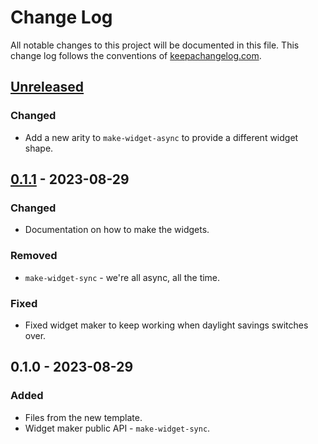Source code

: # Change Log
All notable changes to this project will be documented in this file. This change log follows the conventions of [keepachangelog.com](http://keepachangelog.com/).

## [Unreleased]
### Changed
- Add a new arity to `make-widget-async` to provide a different widget shape.

## [0.1.1] - 2023-08-29
### Changed
- Documentation on how to make the widgets.

### Removed
- `make-widget-sync` - we're all async, all the time.

### Fixed
- Fixed widget maker to keep working when daylight savings switches over.

## 0.1.0 - 2023-08-29
### Added
- Files from the new template.
- Widget maker public API - `make-widget-sync`.

[Unreleased]: https://github.com/your-name/hotel-reservation-clj/compare/0.1.1...HEAD
[0.1.1]: https://github.com/your-name/hotel-reservation-clj/compare/0.1.0...0.1.1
-------------------------
▸ **EXERCISE DESCRIPTION**: Your copy of the material above should be exact and free of pictures.

▸ **OUTPUT**:
Source code

: # Change Log
All notable changes to this project will be documented in this file. This change log follows the conventions of [keepachangelog.com](http://keepachangelog.com/).

## [Unreleased]
### Changed
- Add a new arity to `make-widget-async` to provide a different widget shape.

## [0.1.1] - 2023-08-29
### Changed
- Documentation on how to make the widgets.

### Removed
- `make-widget-sync` - we're all async, all the time.

### Fixed
- Fixed widget maker to keep working when daylight savings switches over.

## 0.1.0 - 2023-08-29
### Added
- Files from the new template.
- Widget maker public API - `make-widget-sync`.

[Unreleased]: https://github.com/your-name/hotel-reservation-clj/compare/0.1.1...HEAD
[0.1.1]: https://github.com/your-name/hotel-reservation-clj/compare/0.1.0...0.1.1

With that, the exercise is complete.